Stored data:
══════

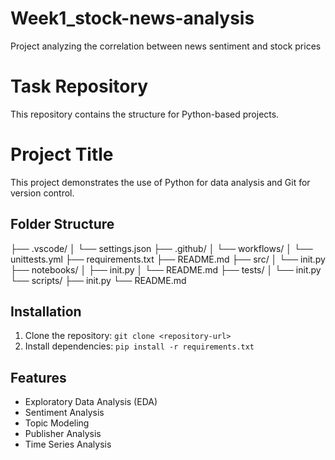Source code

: # Week1_stock-news-analysis
Project analyzing the correlation between news sentiment and stock prices
# Task Repository
This repository contains the structure for Python-based projects.
# Project Title

This project demonstrates the use of Python for data analysis and Git for version control.
## Folder Structure
├── .vscode/ │ └── settings.json ├── .github/ │ └── workflows/ │ └── unittests.yml ├── requirements.txt ├── README.md ├── src/ │ └── init.py ├── notebooks/ │ ├── init.py │ └── README.md ├── tests/ │ └── init.py └── scripts/ ├── init.py └── README.md

## Installation

1. Clone the repository: `git clone <repository-url>`
2. Install dependencies: `pip install -r requirements.txt`

## Features

- Exploratory Data Analysis (EDA)
- Sentiment Analysis
- Topic Modeling
- Publisher Analysis
- Time Series Analysis

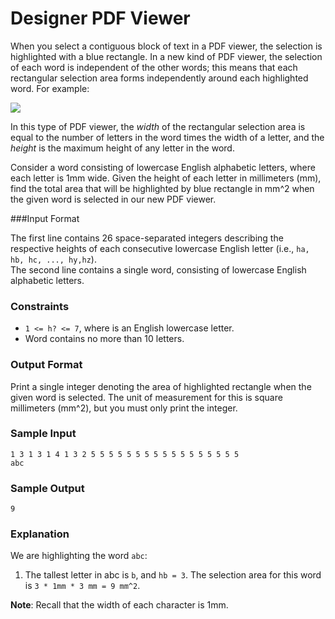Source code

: # Designer PDF Viewer

When you select a contiguous block of text in a PDF viewer, the selection is highlighted with a blue rectangle. In a new kind of PDF viewer, the selection of each word is independent of the other words; this means that each rectangular selection area forms independently around each highlighted word. For example:

![](https://s3.amazonaws.com/hr-challenge-images/22869/1471640108-6c01750b16-PDF-highighting.png)

In this type of PDF viewer, the _width_ of the rectangular selection area is equal to the number of letters in the word times the width of a letter, and the _height_ is the maximum height of any letter in the word.

Consider a word consisting of lowercase English alphabetic letters, where each letter is 1mm wide. Given the height of each letter in millimeters (mm), find the total area that will be highlighted by blue rectangle in mm^2 when the given word is selected in our new PDF viewer.

###Input Format

The first line contains 26 space-separated integers describing the respective heights of each consecutive lowercase English letter (i.e., `ha, hb, hc, ..., hy,hz`).   
The second line contains a single word, consisting of lowercase English alphabetic letters.

### Constraints

- `1 <= h? <= 7`, where  is an English lowercase letter.
- Word contains no more than 10 letters.

### Output Format

Print a single integer denoting the area of highlighted rectangle when the given word is selected. The unit of measurement for this is square millimeters (mm^2), but you must only print the integer.

### Sample Input

    1 3 1 3 1 4 1 3 2 5 5 5 5 5 5 5 5 5 5 5 5 5 5 5 5 5
    abc

### Sample Output

    9

### Explanation

We are highlighting the word `abc`:

1. The tallest letter in abc is `b`, and `hb = 3`. The selection area for this word is `3 * 1mm * 3 mm = 9 mm^2`.

**Note**: Recall that the width of each character is 1mm.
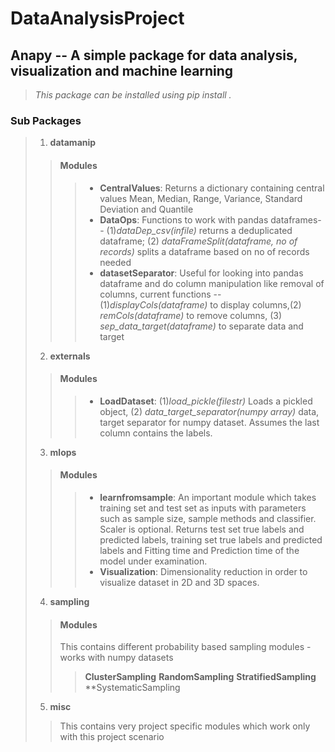 # DataAnalysisProject
## Anapy -- A simple package for data analysis, visualization and machine learning
> _This package can be installed using pip install ._
### Sub Packages

> 1. **datamanip**
>> #### Modules
>>> * **CentralValues**: Returns a dictionary containing central values Mean, Median, Range, Variance, Standard Deviation and Quantile
>>> * **DataOps**: Functions to  work with pandas dataframes-- (1)_dataDep_csv(infile)_ returns a deduplicated dataframe; (2) _dataFrameSplit(dataframe, no of records)_ splits a dataframe based on no of records needed
>>> * **datasetSeparator**: Useful for looking into pandas dataframe and do column manipulation like removal of columns, current functions -- (1)_displayCols(dataframe)_ to display columns,(2) _remCols(dataframe)_ to remove columns, (3) _sep_data_target(dataframe)_ to separate data and target
> 2. **externals**
>> #### Modules
>>> * **LoadDataset**: (1)_load_pickle(filestr)_ Loads a pickled object, (2) _data_target_separator(numpy array)_ data, target separator for numpy dataset. Assumes the last column contains the labels.
> 3. **mlops**
>> #### Modules
>>> * **learnfromsample**: An important module which takes training set and test set as inputs with parameters such as sample size, sample methods and classifier. Scaler is optional. Returns test set true labels and predicted labels, training set true labels and predicted labels and Fitting time and Prediction time of the model under examination.
>>>* **Visualization**: Dimensionality reduction in order to visualize dataset in 2D and 3D spaces.
> 4. **sampling**
>>#### Modules
>> This contains different probability based sampling modules - works with numpy datasets
>>> **ClusterSampling**
>>> **RandomSampling**
>>> **StratifiedSampling**
>>> **SystematicSampling
> 5. **misc**
>> This contains very project specific modules which work only with this project scenario
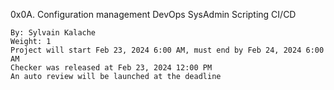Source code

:  0x0A. Configuration management
DevOps SysAdmin Scripting CI/CD

    By: Sylvain Kalache
    Weight: 1
    Project will start Feb 23, 2024 6:00 AM, must end by Feb 24, 2024 6:00 AM
    Checker was released at Feb 23, 2024 12:00 PM
    An auto review will be launched at the deadline
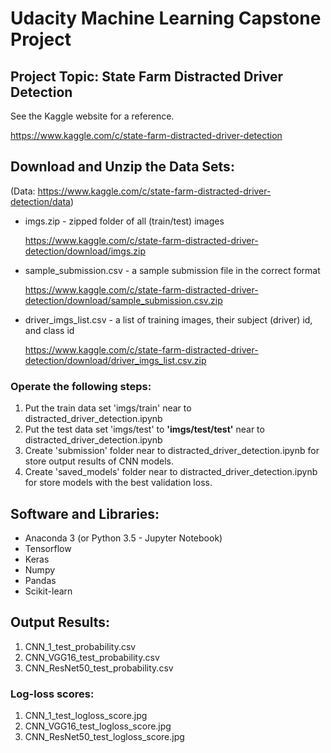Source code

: # Udacity Machine Learning Capstone Project
## Project Topic: State Farm Distracted Driver Detection
See the Kaggle website for a reference.

https://www.kaggle.com/c/state-farm-distracted-driver-detection



## Download and Unzip the Data Sets:
(Data: https://www.kaggle.com/c/state-farm-distracted-driver-detection/data)

- imgs.zip - zipped folder of all (train/test) images

  https://www.kaggle.com/c/state-farm-distracted-driver-detection/download/imgs.zip

- sample_submission.csv - a sample submission file in the correct format

  https://www.kaggle.com/c/state-farm-distracted-driver-detection/download/sample_submission.csv.zip

- driver_imgs_list.csv - a list of training images, their subject (driver) id, and class id

  https://www.kaggle.com/c/state-farm-distracted-driver-detection/download/driver_imgs_list.csv.zip

### Operate the following steps:
1. Put the train data set 'imgs/train' near to distracted_driver_detection.ipynb
2. Put the test data set 'imgs/test' to **'imgs/test/test'** near to distracted_driver_detection.ipynb
3. Create 'submission' folder near to distracted_driver_detection.ipynb for store output results of CNN models.
4. Create 'saved_models' folder near to distracted_driver_detection.ipynb for store models with the best validation loss.



## Software and Libraries:
- Anaconda 3 (or Python 3.5 - Jupyter Notebook)
- Tensorflow
- Keras
- Numpy
- Pandas
- Scikit-learn



## Output Results:
1. CNN_1_test_probability.csv
2. CNN_VGG16_test_probability.csv
3. CNN_ResNet50_test_probability.csv

### Log-loss scores:
1. CNN_1_test_logloss_score.jpg
2. CNN_VGG16_test_logloss_score.jpg
3. CNN_ResNet50_test_logloss_score.jpg
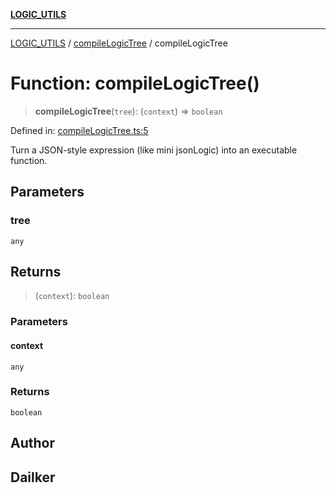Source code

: [**LOGIC_UTILS**](../../README.md)

***

[LOGIC_UTILS](../../README.md) / [compileLogicTree](../README.md) / compileLogicTree

# Function: compileLogicTree()

> **compileLogicTree**(`tree`): (`context`) => `boolean`

Defined in: [compileLogicTree.ts:5](https://github.com/dailker/everyutil/blob/d23995f7a19ece1a6ce5b53178b9a1040d0b558e/src/logic/compileLogicTree.ts#L5)

Turn a JSON-style expression (like mini jsonLogic) into an executable function.

## Parameters

### tree

`any`

## Returns

> (`context`): `boolean`

### Parameters

#### context

`any`

### Returns

`boolean`

## Author

## Dailker

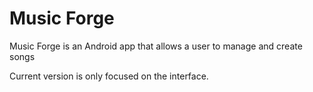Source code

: # Music Forge
Music Forge is an Android app that allows a user to manage and create songs

Current version is only focused on the interface.
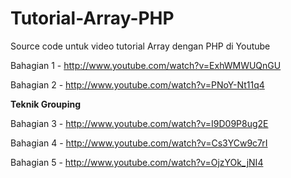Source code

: Tutorial-Array-PHP
==================

Source code untuk video tutorial Array dengan PHP di Youtube

Bahagian 1 - http://www.youtube.com/watch?v=ExhWMWUQnGU

Bahagian 2 - http://www.youtube.com/watch?v=PNoY-Nt11q4

**Teknik Grouping**

Bahagian 3 - http://www.youtube.com/watch?v=I9D09P8ug2E

Bahagian 4 - http://www.youtube.com/watch?v=Cs3YCw9c7rI

Bahagian 5 - http://www.youtube.com/watch?v=OjzYOk_jNI4
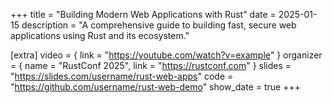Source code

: +++
title = "Building Modern Web Applications with Rust"
date = 2025-01-15
description = "A comprehensive guide to building fast, secure web applications using Rust and its ecosystem."

[extra]
video = { link = "https://youtube.com/watch?v=example" }
organizer = { name = "RustConf 2025", link = "https://rustconf.com" }
slides = "https://slides.com/username/rust-web-apps"
code = "https://github.com/username/rust-web-demo"
show_date = true
+++
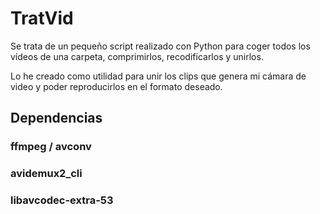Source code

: TratVid
=======

Se trata de un pequeño script realizado con Python para coger todos los vídeos de una carpeta, comprimirlos, recodificarlos y unirlos.

Lo he creado como utilidad para unir los clips que genera mi cámara de video y poder reproducirlos en el formato deseado.

Dependencias
------------

### ffmpeg / avconv
### avidemux2_cli
### libavcodec-extra-53
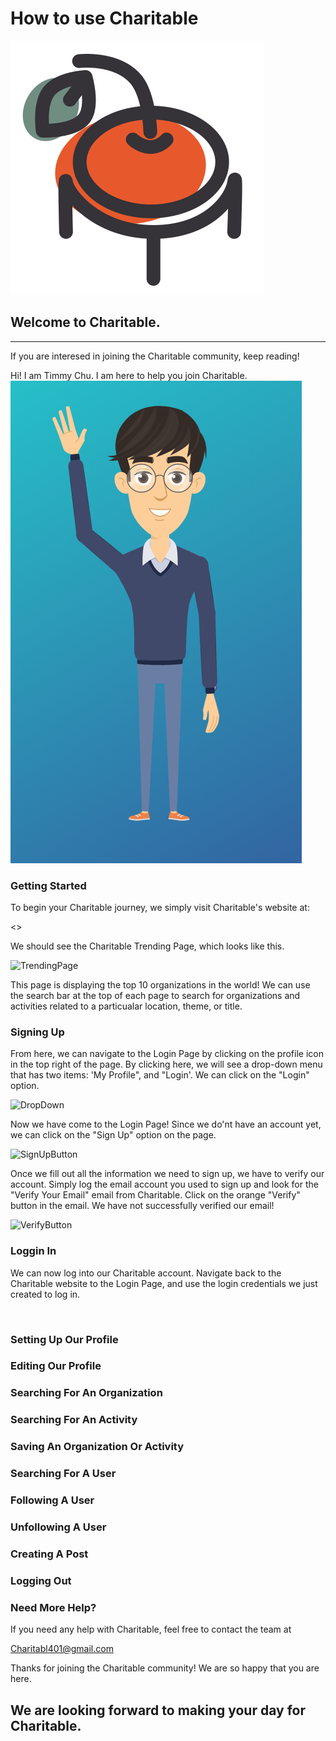 # How to use Charitable

![Logo](../public/media/Logo.svg)

## Welcome to Charitable.

---

If you are interesed in joining the Charitable community, keep reading!

Hi! I am Timmy Chu. I am here to help you join Charitable. ![Timmy1](../public/media/Timmy1.png)

### Getting Started

To begin your Charitable journey, we simply visit Charitable's website at:

<>

We should see the Charitable Trending Page, which looks like this.

![TrendingPage]()

This page is displaying the top 10 organizations in the world! We can use the search bar at the top of each page to search for organizations and activities related to a particualar location, theme, or title.

### Signing Up

From here, we can navigate to the Login Page by clicking on the profile icon in the top right of the page. By clicking here, we will see a drop-down menu that has two items: 'My Profile", and "Login'. We can click on the "Login" option.

![DropDown]()

Now we have come to the Login Page! Since we do'nt have an account yet, we can click on the "Sign Up" option on the page.

![SignUpButton]()

Once we fill out all the information we need to sign up, we have to verify our account. Simply log the email account you used to sign up and look for the "Verify Your Email" email from Charitable. Click on the orange "Verify" button in the email. We have not successfully verified our email!

![VerifyButton]()

### Loggin In

We can now log into our Charitable account. Navigate back to the Charitable website to the Login Page, and use the login credentials we just created to log in.

![]()

### Setting Up Our Profile

### Editing Our Profile

### Searching For An Organization

### Searching For An Activity

### Saving An Organization Or Activity

### Searching For A User

### Following A User

### Unfollowing A User

### Creating A Post

### Logging Out

### Need More Help?

If you need any help with Charitable, feel free to contact the team at

Charitabl401@gmail.com

Thanks for joining the Charitable community! We are so happy that you are here.

## We are looking forward to making your day for Charitable.
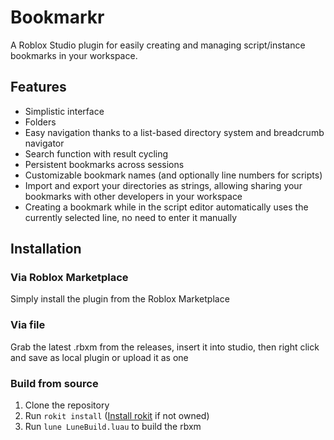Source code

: # Bookmarkr

A Roblox Studio plugin for easily creating and managing script/instance bookmarks in your workspace.

## Features
- Simplistic interface
- Folders
- Easy navigation thanks to a list-based directory system and breadcrumb navigator
- Search function with result cycling
- Persistent bookmarks across sessions
- Customizable bookmark names (and optionally line numbers for scripts)
- Import and export your directories as strings, allowing sharing your bookmarks with other developers in your workspace
- Creating a bookmark while in the script editor automatically uses the currently selected line, no need to enter it manually

## Installation
### Via Roblox Marketplace
Simply install the plugin from the Roblox Marketplace

### Via file
Grab the latest .rbxm from the releases, insert it into studio, then right click and save as local plugin or upload it as one

### Build from source
1. Clone the repository
2. Run `rokit install` ([Install rokit](https://github.com/rojo-rbx/rokit) if not owned)
3. Run `lune LuneBuild.luau` to build the rbxm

══════

#### Task brief
Restate word for word the lines of the data above that begin at the line with "# How to use Charitable" and end at the line with "Charitabl401@gmail.com", keeping both ends and dropping every picture.

#### Answer for this exercise
 # How to use Charitable

![Logo](../public/media/Logo.svg)

## Welcome to Charitable.

---

If you are interesed in joining the Charitable community, keep reading!

Hi! I am Timmy Chu. I am here to help you join Charitable. ![Timmy1](../public/media/Timmy1.png)

### Getting Started

To begin your Charitable journey, we simply visit Charitable's website at:

<>

We should see the Charitable Trending Page, which looks like this.

![TrendingPage]()

This page is displaying the top 10 organizations in the world! We can use the search bar at the top of each page to search for organizations and activities related to a particualar location, theme, or title.

### Signing Up

From here, we can navigate to the Login Page by clicking on the profile icon in the top right of the page. By clicking here, we will see a drop-down menu that has two items: 'My Profile", and "Login'. We can click on the "Login" option.

![DropDown]()

Now we have come to the Login Page! Since we do'nt have an account yet, we can click on the "Sign Up" option on the page.

![SignUpButton]()

Once we fill out all the information we need to sign up, we have to verify our account. Simply log the email account you used to sign up and look for the "Verify Your Email" email from Charitable. Click on the orange "Verify" button in the email. We have not successfully verified our email!

![VerifyButton]()

### Loggin In

We can now log into our Charitable account. Navigate back to the Charitable website to the Login Page, and use the login credentials we just created to log in.

![]()

### Setting Up Our Profile

### Editing Our Profile

### Searching For An Organization

### Searching For An Activity

### Saving An Organization Or Activity

### Searching For A User

### Following A User

### Unfollowing A User

### Creating A Post

### Logging Out

### Need More Help?

If you need any help with Charitable, feel free to contact the team at

Charitabl401@gmail.com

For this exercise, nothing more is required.